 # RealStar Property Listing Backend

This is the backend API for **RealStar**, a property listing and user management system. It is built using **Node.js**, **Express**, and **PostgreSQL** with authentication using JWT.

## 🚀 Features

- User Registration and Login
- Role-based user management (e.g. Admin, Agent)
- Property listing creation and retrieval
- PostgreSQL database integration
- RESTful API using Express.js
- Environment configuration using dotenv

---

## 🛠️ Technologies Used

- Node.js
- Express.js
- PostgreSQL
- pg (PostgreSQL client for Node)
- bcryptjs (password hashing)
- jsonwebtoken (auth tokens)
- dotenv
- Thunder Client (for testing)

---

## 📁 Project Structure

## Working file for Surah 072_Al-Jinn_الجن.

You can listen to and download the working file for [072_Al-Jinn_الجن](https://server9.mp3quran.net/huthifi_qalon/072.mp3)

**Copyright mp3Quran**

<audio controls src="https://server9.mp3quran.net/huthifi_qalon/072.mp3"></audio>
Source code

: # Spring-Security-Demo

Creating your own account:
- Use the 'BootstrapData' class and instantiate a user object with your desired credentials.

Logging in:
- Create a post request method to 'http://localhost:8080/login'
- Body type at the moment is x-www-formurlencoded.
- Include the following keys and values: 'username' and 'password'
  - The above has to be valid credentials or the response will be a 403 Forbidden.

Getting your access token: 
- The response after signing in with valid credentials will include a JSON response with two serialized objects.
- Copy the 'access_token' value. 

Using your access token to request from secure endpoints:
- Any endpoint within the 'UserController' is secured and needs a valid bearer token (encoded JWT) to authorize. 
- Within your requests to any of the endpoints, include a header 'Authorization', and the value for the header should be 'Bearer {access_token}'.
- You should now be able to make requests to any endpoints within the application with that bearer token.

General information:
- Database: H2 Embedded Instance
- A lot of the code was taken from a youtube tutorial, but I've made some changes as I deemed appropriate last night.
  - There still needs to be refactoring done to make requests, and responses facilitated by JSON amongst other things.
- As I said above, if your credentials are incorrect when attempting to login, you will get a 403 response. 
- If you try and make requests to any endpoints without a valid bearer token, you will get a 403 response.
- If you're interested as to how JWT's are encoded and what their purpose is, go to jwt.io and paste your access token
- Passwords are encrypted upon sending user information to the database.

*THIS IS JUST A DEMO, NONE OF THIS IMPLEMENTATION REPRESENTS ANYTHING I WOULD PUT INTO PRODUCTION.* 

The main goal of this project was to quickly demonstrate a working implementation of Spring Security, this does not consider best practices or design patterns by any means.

Action item: Show each line of the listing that holds the string "PostgreSQL".

Answer space:
This is the backend API for **RealStar**, a property listing and user management system. It is built using **Node.js**, **Express**, and **PostgreSQL** with authentication using JWT.
- PostgreSQL database integration
- PostgreSQL
- pg (PostgreSQL client for Node)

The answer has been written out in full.